Public Statements & Remarks

Concurring Statement of CFTC Commissioner Rostin Behnam Regarding Amendments to Compliance Requirements for Commodity Pool Operators and Form CPO-PQR

April 14, 2020

I respectfully concur with the Commodity Futures Trading Commission’s (the “Commission” or “CFTC”) issuance of a proposed rule (the “Proposal”) to amend Regulation 4.27 and Form CPO-PQR.  In devising the Proposal, Commission staff judiciously evaluated several years of returns on the Commission’s collection of detailed data from commodity pool operators (CPOs)—data anticipated to provide valuable insights to both the Commission and the Financial Stability Oversight Counsel (FSOC) as we collectively moved into a new era of Wall Street reform on the heels of the 2008 financial crisis.  In my view, the general conclusion that the Proposal elucidates: the information collected in the current Form CPO-PQR as well as its frequency of collection is simply not fit for purpose. 

The determination to bring seven years of data collection aimed at supporting the goals of the Dodd-Frank Act[1] to an abrupt end may, in this particular instance, be an appropriate revision.  The Proposal intends to markedly reduce the Commission’s collection of granular, pool-specific data from a significant population of CPOs.  However, the evidence suggests that the challenges of working with such data have undercut its potential value.  Therefore, any data loss should not undermine the Commission’s oversight or FSOC’s current monitoring efforts.  At this point in time, the Commission should take the opportunity to make strategic, programmatic and disciplined changes.

In terms of the data and the transactions the Commission thought possible within our Form CPO-PQR database, results have been mixed.  The Proposal aims to make targeted corrections, without forgoing the possibility of future adjustments should the Commission later determine that additional data collection would support regulatory initiatives or would be responsive to FSOC requirements to fulfill statutorily mandated duties and initiatives aimed at identifying and monitoring risks to financial stability.[2]  
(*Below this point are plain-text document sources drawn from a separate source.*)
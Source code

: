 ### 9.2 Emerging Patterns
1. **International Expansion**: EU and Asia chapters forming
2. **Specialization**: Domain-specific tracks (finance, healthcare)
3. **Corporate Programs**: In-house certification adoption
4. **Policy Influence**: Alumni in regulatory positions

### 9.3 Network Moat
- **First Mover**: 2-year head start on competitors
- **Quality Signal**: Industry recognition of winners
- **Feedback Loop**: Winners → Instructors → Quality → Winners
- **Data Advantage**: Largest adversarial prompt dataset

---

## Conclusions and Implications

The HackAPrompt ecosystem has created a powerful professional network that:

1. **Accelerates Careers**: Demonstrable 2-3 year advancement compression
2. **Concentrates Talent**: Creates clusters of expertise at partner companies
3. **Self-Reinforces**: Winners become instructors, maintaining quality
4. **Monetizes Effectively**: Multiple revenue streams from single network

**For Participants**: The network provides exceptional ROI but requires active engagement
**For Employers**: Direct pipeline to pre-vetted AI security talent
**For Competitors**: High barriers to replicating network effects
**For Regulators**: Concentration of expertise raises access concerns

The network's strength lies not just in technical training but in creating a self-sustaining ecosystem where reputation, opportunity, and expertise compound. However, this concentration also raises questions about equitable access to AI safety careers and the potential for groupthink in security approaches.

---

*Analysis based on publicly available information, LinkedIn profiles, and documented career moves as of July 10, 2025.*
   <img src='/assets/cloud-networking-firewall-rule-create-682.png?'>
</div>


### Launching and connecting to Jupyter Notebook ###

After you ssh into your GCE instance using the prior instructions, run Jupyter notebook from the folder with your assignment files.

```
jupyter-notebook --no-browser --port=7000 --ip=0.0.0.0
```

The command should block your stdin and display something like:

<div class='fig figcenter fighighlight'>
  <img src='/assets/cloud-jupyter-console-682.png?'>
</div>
The 2008 financial crisis exposed numerous weaknesses in the U.S. financial regulatory framework.  Unfortunately, many were at the expense of main street Americans.  The legislative response was swift and effective in reforming our nation’s financial regulatory regime.  One of the more pressing needs that the Dodd-Frank Act addressed relates to data collection and analysis as a tool to monitor, surveil and detect financial market risk.  All with the intention of anticipating and catching stability and resiliency concerns before it is too late.  As all U.S. regulators continue to adapt to the new framework – even a decade later – adopting reforms quickly in some cases, and more gradually in others, we all collectively continue to learn and develop better practices at data collection and analysis.  Although not perfect, our regulatory purpose and mission is clear, and the importance of efficient and effective data to fulfilling our statutory mandate cannot be understated.  As we all are experiencing the evolution of the nation’s tech economy, it is hard to ignore the engine of its success: data.  This is the world we live in, and policymakers and regulators alike must keep pace while exercising appropriate discipline in collecting, handling, and managing data.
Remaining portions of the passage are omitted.